# Data for review
╭──

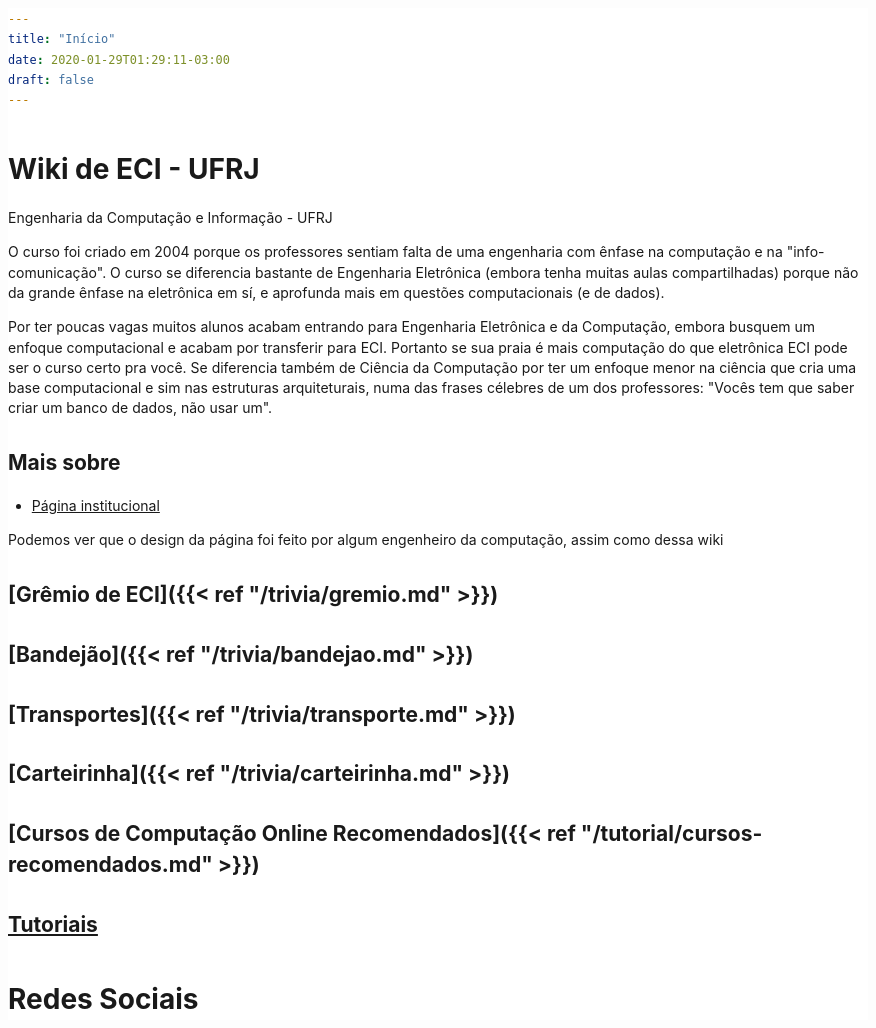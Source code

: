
 ```yaml
---
title: "Início"
date: 2020-01-29T01:29:11-03:00
draft: false
---
```


# Wiki de ECI - UFRJ

Engenharia da Computação e Informação - UFRJ

O curso foi criado em 2004 porque os professores sentiam falta de uma engenharia com ênfase na computação e na "info-comunicação". O curso se diferencia bastante de Engenharia Eletrônica (embora tenha muitas aulas compartilhadas) porque não da grande ênfase na eletrônica em sí, e aprofunda mais em questões computacionais (e de dados).

Por ter poucas vagas muitos alunos acabam entrando para Engenharia Eletrônica e da Computação, embora busquem um enfoque computacional e acabam por transferir para ECI. Portanto se sua praia é mais computação do que eletrônica ECI pode ser o curso certo pra você. Se diferencia também de Ciência da Computação por ter um enfoque menor na ciência que cria uma base computacional e sim nas estruturas arquiteturais, numa das frases célebres de um dos professores: "Vocês tem que saber criar um banco de dados, não usar um".

## Mais sobre

- [Página institucional](http://www.poli.ufrj.br/graduacao_cursos_engenharia_computacao_informacao.php)

Podemos ver que o design da página foi feito por algum engenheiro da computação, assim como dessa wiki

## [Grêmio de ECI]({{< ref "/trivia/gremio.md" >}})

## [Bandejão]({{< ref "/trivia/bandejao.md" >}})

## [Transportes]({{< ref "/trivia/transporte.md" >}})

## [Carteirinha]({{< ref "/trivia/carteirinha.md" >}})

## [Cursos de Computação Online Recomendados]({{< ref "/tutorial/cursos-recomendados.md" >}})

## [Tutoriais](./tutorial)

# Redes Sociais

╰──

# Requirement
Scan the material for lines holding the word "trivia", count them, and give the result alone.

# Expected output
4